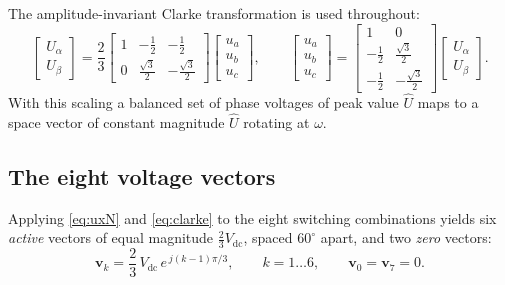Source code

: \documentclass[11pt,a4paper]{article}
\newcommand{\vdc}{V_{\mathrm{dc}}}
\begin{document}
The amplitude-invariant Clarke transformation is used throughout:
\begin{equation}
\begin{bmatrix} U_\alpha \\ U_\beta \end{bmatrix}
=
\frac{2}{3}
\begin{bmatrix}
1 & -\tfrac{1}{2} & -\tfrac{1}{2} \\[2mm]
0 & \tfrac{\sqrt{3}}{2} & -\tfrac{\sqrt{3}}{2}
\end{bmatrix}
\begin{bmatrix} u_a \\ u_b \\ u_c \end{bmatrix},
\qquad
\begin{bmatrix} u_a \\ u_b \\ u_c \end{bmatrix}
=
\begin{bmatrix}
1 & 0 \\[1mm]
-\tfrac{1}{2} & \tfrac{\sqrt{3}}{2} \\[1mm]
-\tfrac{1}{2} & -\tfrac{\sqrt{3}}{2}
\end{bmatrix}
\begin{bmatrix} U_\alpha \\ U_\beta \end{bmatrix}.
\label{eq:clarke}
\end{equation}
With this scaling a balanced set of phase voltages of peak value $\hat{U}$ maps to a
space vector of constant magnitude $\hat{U}$ rotating at $\omega$.

\subsection{The eight voltage vectors}

Applying \eqref{eq:uxN} and \eqref{eq:clarke} to the eight switching combinations
yields six \emph{active} vectors of equal magnitude $\tfrac{2}{3}\vdc$, spaced
$60^\circ$ apart, and two \emph{zero} vectors:
\begin{equation}
\bm{v}_k = \frac{2}{3}\,\vdc\, e^{\,j(k-1)\pi/3}, \qquad k = 1 \dots 6,
\qquad \bm{v}_0 = \bm{v}_7 = 0 .
\end{equation}
\end{document}
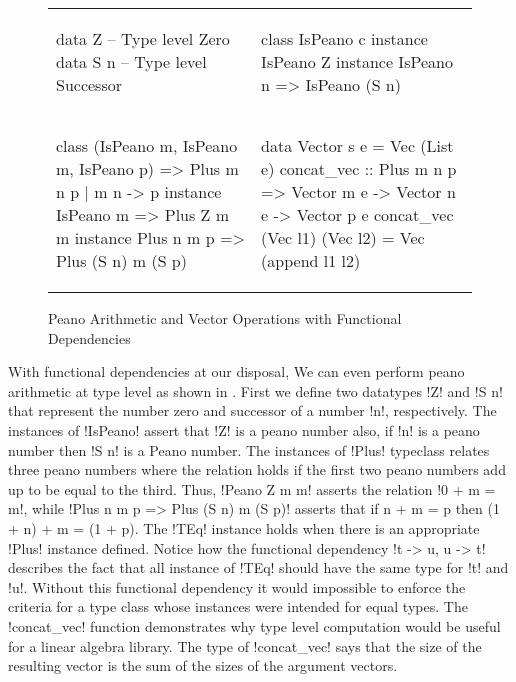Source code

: \documentclass[format=sigplan,manuscript,review,screen,nonacm,margin=1in]{acmart}
\begin{document}
\begin{figure}[ht]
  \begin{tabular}{l l}
\begin{code}
data Z   -- Type level Zero
data S n -- Type level Successor
\end{code}&%
\begin{code}
class IsPeano c
instance IsPeano Z
instance IsPeano n => IsPeano (S n)
\end{code}\\
\begin{code}
class (IsPeano m, IsPeano m, IsPeano p)
  => Plus m n p | m n -> p
instance IsPeano m => Plus Z m m
instance Plus n m p => Plus (S n) m (S p)
\end{code}&%
\begin{code}
data Vector s e = Vec (List e)
concat_vec :: Plus m n p
     => Vector m e -> Vector n e -> Vector p e
concat_vec (Vec l1) (Vec l2) = Vec (append l1 l2)
\end{code}
  \end{tabular}
  \caption{Peano Arithmetic and Vector Operations with Functional Dependencies}
  \label{fig:peano-arith}
\end{figure}
With functional dependencies at our disposal, We can even perform peano arithmetic at type level
as shown in . First we define two datatypes !Z! and !S n!
that represent the number zero and successor of a number !n!, respectively.
The instances of !IsPeano! assert that !Z! is a peano number also, if !n! is a peano number
then !S n! is a Peano number. The instances of !Plus! typeclass relates three peano numbers where the relation
holds if the first two peano numbers add up to be equal to the third. Thus, !Peano Z m m! asserts the relation
!0 + m = m!, while !Plus n m p => Plus (S n) m (S p)! asserts that if n + m = p then (1 + n) + m = (1 + p).
The !TEq! instance holds when there is an appropriate !Plus! instance defined. Notice how the functional dependency
!t -> u, u -> t! describes the fact that all instance of !TEq! should have the same type for !t! and !u!. Without this
functional dependency it would impossible to enforce the criteria for a type class whose instances were intended for
equal types. The !concat_vec! function demonstrates why type level computation would be useful
for a linear algebra library. The type of !concat_vec! says that the size of the resulting
vector is the sum of the sizes of the argument vectors.
\end{document}

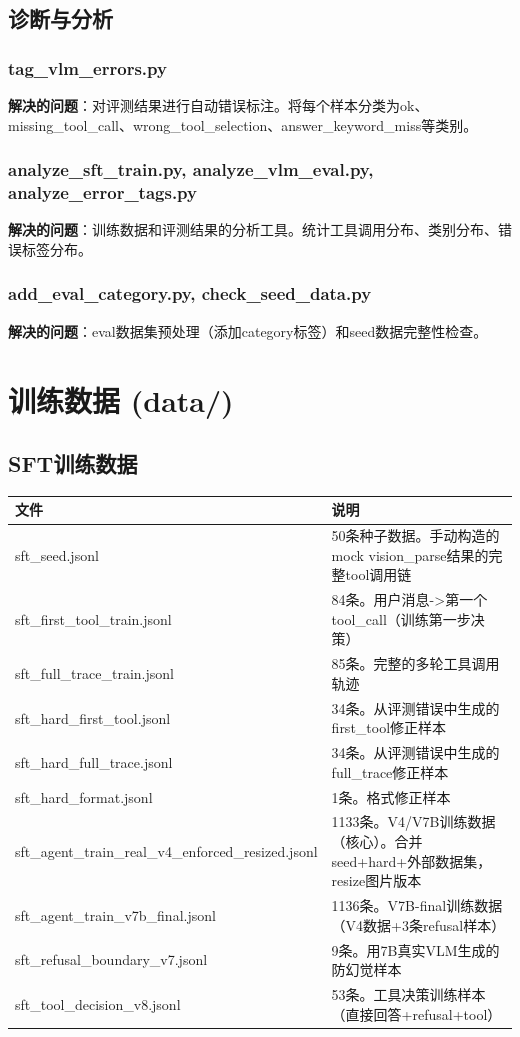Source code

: \documentclass[fontset=none,11pt,a4paper]{ctexart}
\begin{document}
\subsection{诊断与分析}

\subsubsection{tag\_vlm\_errors.py}

\textbf{解决的问题}：对评测结果进行自动错误标注。将每个样本分类为ok、missing\_tool\_call、wrong\_tool\_selection、answer\_keyword\_miss等类别。

\subsubsection{analyze\_sft\_train.py, analyze\_vlm\_eval.py, analyze\_error\_tags.py}

\textbf{解决的问题}：训练数据和评测结果的分析工具。统计工具调用分布、类别分布、错误标签分布。

\subsubsection{add\_eval\_category.py, check\_seed\_data.py}

\textbf{解决的问题}：eval数据集预处理（添加category标签）和seed数据完整性检查。

\section{训练数据 (data/)}

\subsection{SFT训练数据}

\begin{longtable}{lp{9cm}}
\toprule
文件 & 说明 \\
\midrule
sft\_seed.jsonl & 50条种子数据。手动构造的mock vision\_parse结果的完整tool调用链 \\
sft\_first\_tool\_train.jsonl & 84条。用户消息->第一个tool\_call（训练第一步决策） \\
sft\_full\_trace\_train.jsonl & 85条。完整的多轮工具调用轨迹 \\
sft\_hard\_first\_tool.jsonl & 34条。从评测错误中生成的first\_tool修正样本 \\
sft\_hard\_full\_trace.jsonl & 34条。从评测错误中生成的full\_trace修正样本 \\
sft\_hard\_format.jsonl & 1条。格式修正样本 \\
sft\_agent\_train\_real\_v4\_enforced\_resized.jsonl & 1133条。V4/V7B训练数据（核心）。合并seed+hard+外部数据集，resize图片版本 \\
sft\_agent\_train\_v7b\_final.jsonl & 1136条。V7B-final训练数据（V4数据+3条refusal样本） \\
sft\_refusal\_boundary\_v7.jsonl & 9条。用7B真实VLM生成的防幻觉样本 \\
sft\_tool\_decision\_v8.jsonl & 53条。工具决策训练样本（直接回答+refusal+tool） \\
\bottomrule
\end{longtable}
\end{document}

Problem to work on: Search the data above for the word "alpha" and show every line that has it.

Result of this task:
\begin{bmatrix} U_\alpha \\ U_\beta \end{bmatrix}
\begin{bmatrix} U_\alpha \\ U_\beta \end{bmatrix}.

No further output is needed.